Saltydog Portfolio: having a system and sticking to it

Momentum investing is definitely not an exact science, and being successful will involve rules that you establish yourself or crib from others. These must increase the return or security of your portfolio, or they are pointless.

Acquiring this knowledge may have involved expensive mistakes, so these rules should not be discarded lightly. The danger can come after a run of success when you start to feel omnipotent and able to buck the market – and it frequently leads to tears before bedtime!

You therefore need something in your memory to fall back upon that will act as a reminder to take a second look before you override your rules. It need not be a previous disaster, just unforgettable. I certainly have my own event.

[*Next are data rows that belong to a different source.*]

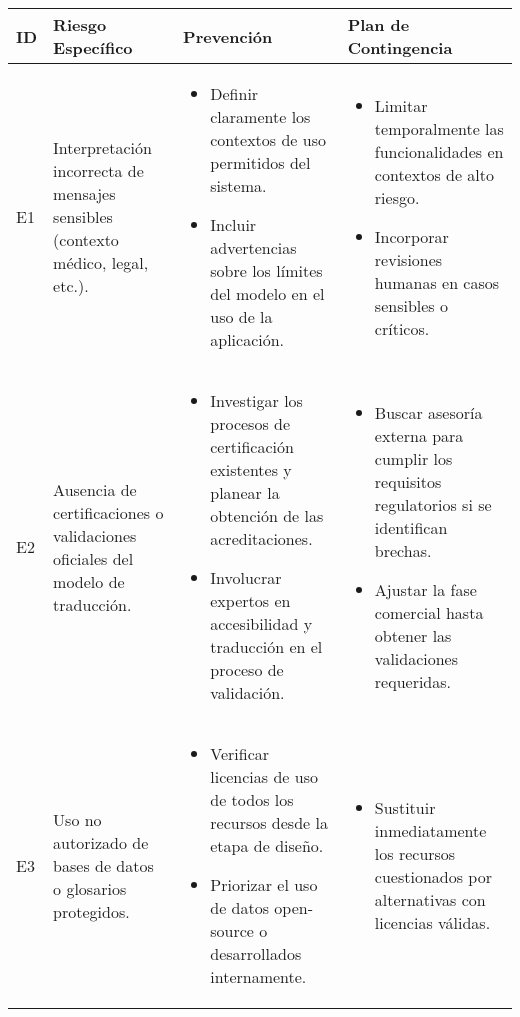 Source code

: \begin{longtable}{|>{\centering\arraybackslash}p{0.7cm}|>{\raggedright\arraybackslash}p{4cm}|>{\raggedright\arraybackslash}p{5.5cm}|>{\raggedright\arraybackslash}p{5.5cm}|}
	\hline
	\textbf{ID} & \textbf{Riesgo Específico} & \textbf{Prevención} & \textbf{Plan de Contingencia} \\
	\hline
	E1 & Interpretación incorrecta de mensajes sensibles (contexto médico, legal, etc.). &
	\begin{itemize}
		\item Definir claramente los contextos de uso permitidos del sistema.
		\item Incluir advertencias sobre los límites del modelo en el uso de la aplicación.
	\end{itemize} &
	\begin{itemize}
		\item Limitar temporalmente las funcionalidades en contextos de alto riesgo.
		\item Incorporar revisiones humanas en casos sensibles o críticos.
	\end{itemize} \\
	\hline
	E2 & Ausencia de certificaciones o validaciones oficiales del modelo de traducción. &
	\begin{itemize}
		\item Investigar los procesos de certificación existentes y planear la obtención de las acreditaciones.
		\item Involucrar expertos en accesibilidad y traducción en el proceso de validación.
	\end{itemize} &
	\begin{itemize}
		\item Buscar asesoría externa para cumplir los requisitos regulatorios si se identifican brechas.
		\item Ajustar la fase comercial hasta obtener las validaciones requeridas.
	\end{itemize} \\
	\hline
	E3 & Uso no autorizado de bases de datos o glosarios protegidos. &
	\begin{itemize}
		\item Verificar licencias de uso de todos los recursos desde la etapa de diseño.
		\item Priorizar el uso de datos open-source o desarrollados internamente.
	\end{itemize} &
	\begin{itemize}
		\item Sustituir inmediatamente los recursos cuestionados por alternativas con licencias válidas.

\end{itemize}
\end{longtable}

It may not be a surprise to Saltydog followers that my own ‘think again’ occasion is a maritime one. I used to own a sedate, safe, 70-tonne trawler yacht, upon which I crossed the Channel many times. On this occasion, I was making an overnight journey from Le Havre to Southampton when a very heavy fog came down, shutting off all visibility. That is not dangerous in itself – it just requires more attention to the radar and your seamanship. But three hours out, and the radar suddenly started to look like Blackpool Illuminations, as ships totally invisible in the fog bore down on our port side on a collision course.

Now the rule that concerns power-driven vessels that are crossing states: ‘When two power-driven vessels are crossing in such a manner as to involve a risk of collision, then the vessel that has the other on its own starboard side shall give way. The other vessel should maintain its course and speed.’ This rule applies whatever the size of your boat, be it the Queen Mary or an 18-metre trawler yacht. At two o`clock in the morning however, in thick fog with what appears on the radar to be the Spanish Armada only three miles away on a collision course and closing fast, an element of panic can set in. Fortunately, I stuck to the rule and held my course and speed.

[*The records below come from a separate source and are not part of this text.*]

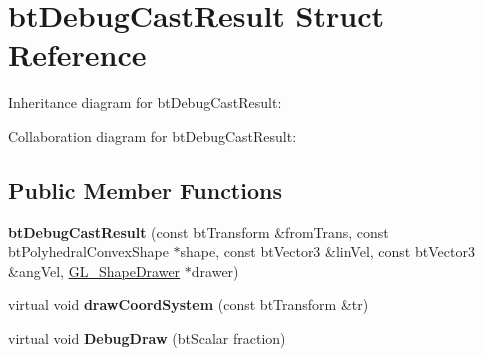 \hypertarget{structbt_debug_cast_result}{\section{bt\+Debug\+Cast\+Result Struct Reference}
\label{structbt_debug_cast_result}
}


Inheritance diagram for bt\+Debug\+Cast\+Result\+:


Collaboration diagram for bt\+Debug\+Cast\+Result\+:
\subsection*{Public Member Functions}
\begin{DoxyCompactItemize}
\item 
\hypertarget{structbt_debug_cast_result_a6d98449d54bb51f4e100695753d79c5a}{{\bfseries bt\+Debug\+Cast\+Result} (const bt\+Transform \&from\+Trans, const bt\+Polyhedral\+Convex\+Shape $\ast$shape, const bt\+Vector3 \&lin\+Vel, const bt\+Vector3 \&ang\+Vel, \hyperlink{class_g_l___shape_drawer}{G\+L\+\_\+\+Shape\+Drawer} $\ast$drawer)}\label{structbt_debug_cast_result_a6d98449d54bb51f4e100695753d79c5a}

\item 
\hypertarget{structbt_debug_cast_result_a2dbd6a8a499a06689612b2e02f98a454}{virtual void {\bfseries draw\+Coord\+System} (const bt\+Transform \&tr)}\label{structbt_debug_cast_result_a2dbd6a8a499a06689612b2e02f98a454}

\item 
\hypertarget{structbt_debug_cast_result_a25ed18d87887d2f0a31d9c5857d86749}{virtual void {\bfseries Debug\+Draw} (bt\+Scalar fraction)}\label{structbt_debug_cast_result_a25ed18d87887d2f0a31d9c5857d86749}

\end{DoxyCompactItemize}
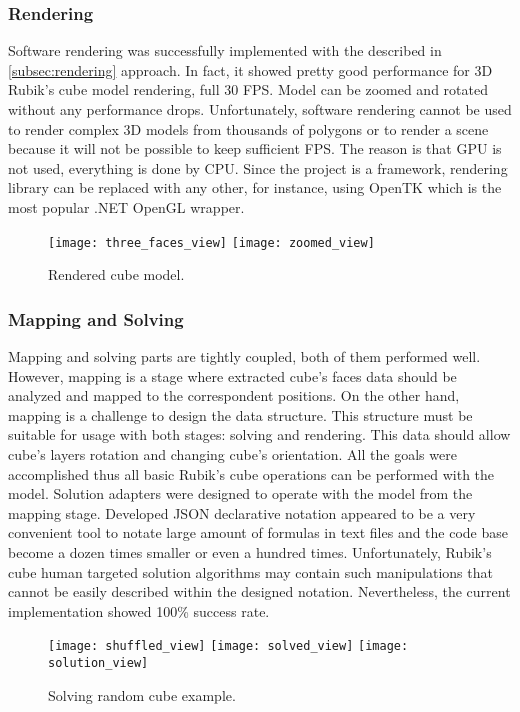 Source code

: \documentclass[../../main.tex]{subfiles}
\begin{document}
\subsubsection*{Rendering}

Software rendering was successfully implemented with the described in \ref{subsec:rendering} approach. In fact, it showed pretty good performance for 3D Rubik's cube model rendering, full 30 \ac{FPS}. Model can be zoomed and rotated without any performance drops. Unfortunately, software rendering cannot be used to render complex 3D models from thousands of polygons or to render a scene because it will not be possible to keep sufficient FPS. The reason is that \ac{GPU} is not used, everything is done by \ac{CPU}. Since the project is a framework, rendering library can be replaced with any other, for instance, using \ac{OpenTK} which is the most popular .NET \ac{OpenGL} wrapper. 

\begin{figure} [ht!]
    \begin{center}
        \texttt{[image: three\_faces\_view]}
        \texttt{[image: zoomed\_view]}
        \caption{Rendered cube model.}
        \label{fig:rendered_cube_view}
    \end{center}
\end{figure}

\subsubsection*{Mapping and Solving}

Mapping and solving parts are tightly coupled, both of them performed well. However, mapping is a stage where extracted cube's faces data should be analyzed and mapped to the correspondent positions. On the other hand, mapping is a challenge to design the data structure. This structure must be suitable for usage with both stages: solving and rendering. This data should allow cube's layers rotation and changing cube's orientation. All the goals were accomplished thus all basic Rubik's cube operations can be performed with the model.
Solution adapters were designed to operate with the model from the mapping stage. Developed \ac{JSON} declarative notation appeared to be a very convenient tool to notate large amount of formulas in text files and the code base become a dozen times smaller or even a hundred times. Unfortunately, Rubik's cube human targeted solution algorithms may contain such manipulations that cannot be easily described within the designed notation. Nevertheless, the current implementation showed 100\% success rate.

\begin{figure} [ht!]
    \begin{center}
        \texttt{[image: shuffled\_view]}
        \texttt{[image: solved\_view]}
         \texttt{[image: solution\_view]}
        \caption{Solving random cube example.}
        \label{fig:solving_cube_view}
    \end{center}
\end{figure}
\end{document}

I had everybody up in the wheelhouse wearing their lifejackets when on the VHF radio listening channel 16 came an American voice: ‘Will the vessel at latitude and longitude such and such, please make yourself known to the American warship Charleston’. Well, of course, we were that vessel.

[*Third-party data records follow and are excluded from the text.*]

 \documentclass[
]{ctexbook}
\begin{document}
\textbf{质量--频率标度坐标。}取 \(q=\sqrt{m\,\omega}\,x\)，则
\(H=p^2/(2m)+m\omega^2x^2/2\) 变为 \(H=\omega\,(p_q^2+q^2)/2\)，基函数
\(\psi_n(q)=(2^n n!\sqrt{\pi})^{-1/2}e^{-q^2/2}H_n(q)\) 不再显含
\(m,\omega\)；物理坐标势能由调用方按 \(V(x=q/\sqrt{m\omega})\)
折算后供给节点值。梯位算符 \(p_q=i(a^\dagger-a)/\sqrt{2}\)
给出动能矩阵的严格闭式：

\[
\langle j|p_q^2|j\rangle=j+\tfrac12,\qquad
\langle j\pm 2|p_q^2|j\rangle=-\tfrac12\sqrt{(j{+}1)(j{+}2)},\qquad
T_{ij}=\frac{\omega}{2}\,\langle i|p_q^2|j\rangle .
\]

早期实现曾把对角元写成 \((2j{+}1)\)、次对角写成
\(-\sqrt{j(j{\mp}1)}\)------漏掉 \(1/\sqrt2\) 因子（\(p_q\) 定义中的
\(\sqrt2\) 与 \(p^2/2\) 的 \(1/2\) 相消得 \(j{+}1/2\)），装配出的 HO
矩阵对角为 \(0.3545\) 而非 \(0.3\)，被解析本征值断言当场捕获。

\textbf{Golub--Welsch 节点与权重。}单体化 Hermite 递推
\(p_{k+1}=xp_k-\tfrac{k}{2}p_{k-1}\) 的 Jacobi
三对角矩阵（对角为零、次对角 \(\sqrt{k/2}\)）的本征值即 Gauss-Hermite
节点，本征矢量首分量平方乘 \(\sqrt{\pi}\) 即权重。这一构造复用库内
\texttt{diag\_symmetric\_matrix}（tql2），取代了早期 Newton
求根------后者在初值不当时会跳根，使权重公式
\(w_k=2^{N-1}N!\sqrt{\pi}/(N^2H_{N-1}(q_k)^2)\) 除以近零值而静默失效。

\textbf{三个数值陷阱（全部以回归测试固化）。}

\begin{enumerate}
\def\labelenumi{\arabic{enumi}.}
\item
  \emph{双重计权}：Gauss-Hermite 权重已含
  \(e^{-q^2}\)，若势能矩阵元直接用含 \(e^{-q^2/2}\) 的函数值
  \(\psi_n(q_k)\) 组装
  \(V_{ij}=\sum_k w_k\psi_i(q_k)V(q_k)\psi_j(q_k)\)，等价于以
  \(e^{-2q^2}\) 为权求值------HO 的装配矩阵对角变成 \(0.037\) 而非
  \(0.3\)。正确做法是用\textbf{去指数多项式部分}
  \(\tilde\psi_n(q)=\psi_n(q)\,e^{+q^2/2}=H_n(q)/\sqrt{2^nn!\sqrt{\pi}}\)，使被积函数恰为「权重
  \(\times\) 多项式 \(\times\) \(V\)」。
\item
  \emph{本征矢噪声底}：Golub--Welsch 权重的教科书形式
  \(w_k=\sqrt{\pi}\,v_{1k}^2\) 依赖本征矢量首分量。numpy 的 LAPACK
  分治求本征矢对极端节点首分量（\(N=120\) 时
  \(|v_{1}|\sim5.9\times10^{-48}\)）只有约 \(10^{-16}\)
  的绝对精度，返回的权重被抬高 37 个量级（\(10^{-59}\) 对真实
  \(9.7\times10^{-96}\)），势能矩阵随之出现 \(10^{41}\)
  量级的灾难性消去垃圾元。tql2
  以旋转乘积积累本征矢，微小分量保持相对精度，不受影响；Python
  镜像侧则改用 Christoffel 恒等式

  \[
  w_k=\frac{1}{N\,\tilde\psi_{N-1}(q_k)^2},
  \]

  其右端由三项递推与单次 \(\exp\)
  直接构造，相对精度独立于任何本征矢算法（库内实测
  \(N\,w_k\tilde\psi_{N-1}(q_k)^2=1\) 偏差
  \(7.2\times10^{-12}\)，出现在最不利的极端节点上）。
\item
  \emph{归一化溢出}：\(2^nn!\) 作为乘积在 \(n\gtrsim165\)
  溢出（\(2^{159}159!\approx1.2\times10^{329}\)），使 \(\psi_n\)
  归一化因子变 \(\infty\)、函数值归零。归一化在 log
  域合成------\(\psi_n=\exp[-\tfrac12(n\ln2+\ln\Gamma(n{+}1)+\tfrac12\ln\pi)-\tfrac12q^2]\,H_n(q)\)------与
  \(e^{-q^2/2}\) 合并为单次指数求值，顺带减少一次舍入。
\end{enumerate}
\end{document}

I identified who we were and where bound. They acknowledged receipt and then instructed us to continue to hold course and speed. It turned out that was the American Fleet on its way to attend the 2005 Spithead International Review to commemorate the bi-centenary of the Battle of Trafalgar. One of the seven ships was the massive aircraft carrier the George Washington, but they all manoeuvred around us, without us catching a single glimpse in the fog – although we could hear them!

Imagine what would have happened if the rule had not been followed. It would have been chaos with almost certainly a bad result for me and my guests. I believe that following the rules applies to momentum investing as much as to seamanship, if you want to enjoy long-term success.

At Saltydog our primary rule for entering a sector comes from our four-week numbers. We look for the sector with an upward trend and the highest return, which is ideally backed up by the 12-week table. We are looking to identify the best fund, in the best sector, in the best Saltydog group. The primary rule is sector choice first and fund choice second.

When we come to sell, the decision is made by looking at the decile performance of the fund and the performance of the sector.  We will keep hold of a fund even if its decile rank is dropping for a few weeks. But if we see that it has dropped out of the top half of the decile ranking for three weeks in a row – i.e. its decile ranking is 6 or worse – then we sell it. This can be a hard decision to make, especially if the fund has done well over a long period of time.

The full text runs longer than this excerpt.